But Schwankovsky hummed, deep in his throat. “Um ... Ah ... Um ... This one, Weyman, we’ve given a rather high figure. I did that, meaning to get it myself. However, when you take it up with Frye—he’s the business manager—say I waive my claim, if, hearing the price, you still want it. No sales are being made until the end of the exhibition, but people are speaking ahead, of course. The sketch for this painting, let me tell you, nobody could get for love or money. It’s mine. It’s really finer than the painting. There’s an exquisiteness, almost supernatural, that is lost in the paint. And the foot and leg, the turn of that bared shoulder—it’s spiritually ravishing. But if you can afford to own ‘The Shell,’ Weyman, you needn’t worry. It’s the pick of all the paintings—except for ‘Noon.’ That’s—”
He broke off in disgust, suddenly remembering “Noon’s” history, and Hugh’s connection with it.
“If Frye lets ‘The Shell’ go to you, he’d better see that a contract goes with it, stating explicitly that you’ll not hang it in your attic or your cellar. Come to think of it, Weyman, you’re probably an art sadist!” He turned on Joan. “Would that be possible? You know all about morbid psychology. Do some men like to torment artists as others like to torment women?”
Joan shrugged this away. And Hugh was too genuinely moved by the painting before him, and by his underlying anxiety for his grandmother, to speculate which Schwankovsky thought himself, humorous or insulting.

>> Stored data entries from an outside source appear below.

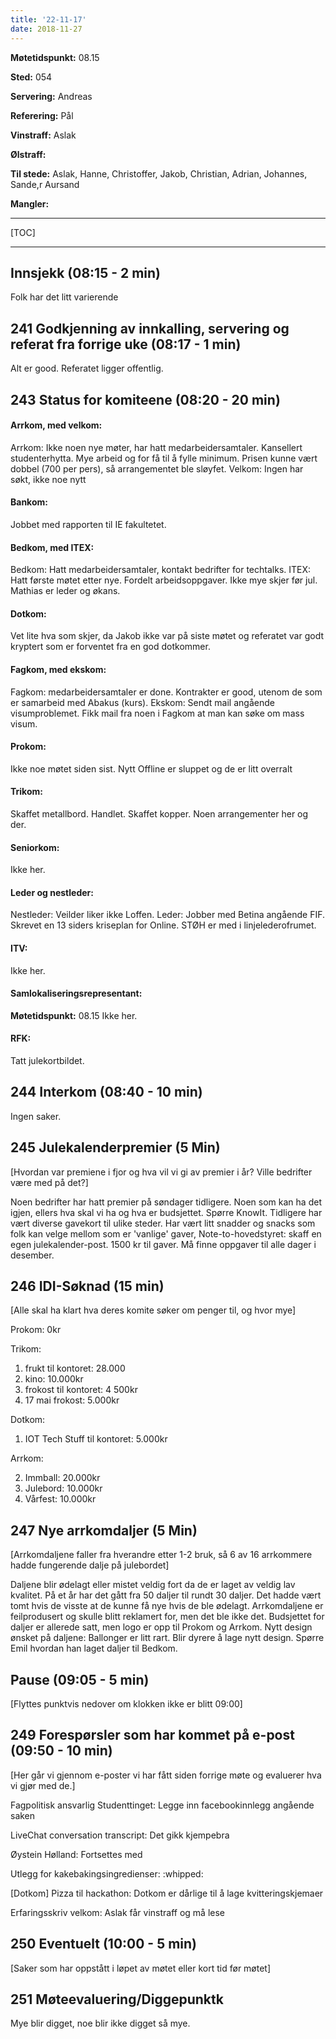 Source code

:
 ```yaml
---
title: '22-11-17'
date: 2018-11-27
---
```


**Møtetidspunkt:** 08.15

**Sted:** 054

**Servering:** Andreas

**Referering:** Pål

**Vinstraff:**
Aslak

**Ølstraff:**

**Til stede:** 
Aslak, Hanne, Christoffer, Jakob, Christian, Adrian, Johannes, Sande,r Aursand

**Mangler:**

- - -

[TOC]

- - -

## Innsjekk (08:15 - 2 min)  
Folk har det litt varierende 

## 241 Godkjenning av innkalling, servering og referat fra forrige uke (08:17 - 1 min)  
Alt er good. Referatet ligger offentlig.

## 243 Status for komiteene (08:20 - 20 min)

#### Arrkom, med velkom:  
Arrkom: Ikke noen nye møter, har hatt medarbeidersamtaler. Kansellert studenterhytta. Mye arbeid og for få til å fylle minimum.
Prisen kunne vært dobbel (700 per pers), så arrangementet ble sløyfet.
Velkom: Ingen har søkt, ikke noe nytt

#### Bankom:
Jobbet med rapporten til IE fakultetet.

#### Bedkom, med ITEX:
Bedkom:
Hatt medarbeidersamtaler, kontakt bedrifter for techtalks.
ITEX:
Hatt første møtet etter nye. Fordelt arbeidsoppgaver. Ikke mye skjer før jul. Mathias er leder og økans.

#### Dotkom:
Vet lite hva som skjer, da Jakob ikke var på siste møtet og referatet var godt kryptert som er forventet fra en god dotkommer.

#### Fagkom, med ekskom:
Fagkom: medarbeidersamtaler er done. Kontrakter er good, utenom de som er samarbeid med Abakus (kurs).
Ekskom: Sendt mail angående visumproblemet. Fikk mail fra noen i Fagkom at man kan søke om mass visum.

#### Prokom: 
Ikke noe møtet siden sist. Nytt Offline er sluppet og de er litt overralt

#### Trikom:  
Skaffet metallbord. Handlet. Skaffet kopper. Noen arrangementer her og der.

#### Seniorkom:  
Ikke her.

#### Leder og nestleder:  
Nestleder: Veilder liker ikke Loffen. 
Leder: Jobber med Betina angående FIF. Skrevet en 13 siders kriseplan for Online. STØH er med i linjelederofrumet.

#### ITV:  
Ikke her.

#### Samlokaliseringsrepresentant:  
**Møtetidspunkt:** 08.15
Ikke her.

#### RFK:
Tatt julekortbildet.

## 244 Interkom (08:40 - 10 min)
Ingen saker.

## 245 Julekalenderpremier (5 Min)
[Hvordan var premiene i fjor og hva vil vi gi av premier i år? Ville bedrifter være med på det?]

Noen bedrifter har hatt premier på søndager tidligere. Noen som kan ha det igjen, ellers hva skal vi ha og hva er budsjettet.
Spørre KnowIt. Tidligere har vært diverse gavekort til ulike steder. Har vært litt snadder og snacks som folk kan velge mellom som er 'vanlige' gaver,
Note-to-hovedstyret: skaff en egen julekalender-post. 1500 kr til gaver. Må finne oppgaver til alle dager i desember.


## 246 IDI-Søknad (15 min)
[Alle skal ha klart hva deres komite søker om penger til, og hvor mye]

Prokom: 0kr

Trikom: 

  1. frukt til kontoret: 28.000
  2. kino: 10.000kr
  3. frokost til kontoret: 4 500kr
  4. 17 mai frokost: 5.000kr

Dotkom:

  1. IOT Tech Stuff til kontoret: 5.000kr

Arrkom:

  2. Immball: 20.000kr
  3. Julebord: 10.000kr
  4. Vårfest: 10.000kr


## 247 Nye arrkomdaljer (5 Min)
[Arrkomdaljene faller fra hverandre etter 1-2 bruk, så 6 av 16 arrkommere hadde fungerende dalje på julebordet]

Daljene blir ødelagt eller mistet veldig fort da de er laget av veldig lav kvalitet. På et år har det gått fra 50 daljer til rundt 30 daljer. Det hadde vært tomt hvis de visste at de kunne få nye hvis de ble ødelagt.
Arrkomdaljene er feilprodusert og skulle blitt reklamert for, men det ble ikke det. Budsjettet for daljer er allerede satt, men logo er opp til Prokom og Arrkom.
Nytt design ønsket på daljene: Ballonger er litt rart. Blir dyrere å lage nytt design. Spørre Emil hvordan han laget daljer til Bedkom. 

## Pause (09:05 - 5 min)
[Flyttes punktvis nedover om klokken ikke er blitt 09:00]

## 249 Forespørsler som har kommet på e-post (09:50 - 10 min)

[Her går vi gjennom e-poster vi har fått siden forrige møte og evaluerer hva vi gjør med de.]

Fagpolitisk ansvarlig Studenttinget: Legge inn facebookinnlegg angående saken

LiveChat conversation transcript: Det gikk kjempebra

Øystein Hølland: Fortsettes med

Utlegg for kakebakingsingredienser: :whipped:

[Dotkom] Pizza til hackathon: Dotkom er dårlige til å lage kvitteringskjemaer

Erfaringsskriv velkom: Aslak får vinstraff og må lese

## 250 Eventuelt (10:00 - 5 min)
[Saker som har oppstått i løpet av møtet eller kort tid før møtet]  

## 251 Møteevaluering/Diggepunktk
Mye blir digget, noe blir ikke digget så mye.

Joan took Hugh’s arm and said impatiently, but her impatience was directed toward Michael Schwankovsky, “Hugh! It’s getting dreadfully close! Let’s look at the ‘Studio’ Michael’s giving me, and dash off. How will your mother get home? We must find her and tell her about your grandmother.”
“You will come back to-morrow and all the days, I trust,” Schwankovsky commanded them both. “And please take my devoted respects to Mrs. Weyman. The first minute she will see me I shall beg the privilege. But she knows this. She’s agreed to send me word when next I may have that felicity. And give my Ariel my fondest love, fondest kisses, and describe for her the crowds and the enthusiasm. Our success is already apparent. Not? But you look tired, Joan, my girl! It is the heat. Insist on driving, Weyman. She has no business to be your chauffeur, looking like that!”
When they were down on the Avenue, walking toward the spot where Joan, by bribing a policeman pretty heavily, had been able to park only half a block from the galleries, Hugh urged, “Do let me drive, Joan. Schwankovsky’s right. The heat has got you. I won’t strip the gears, or anything.”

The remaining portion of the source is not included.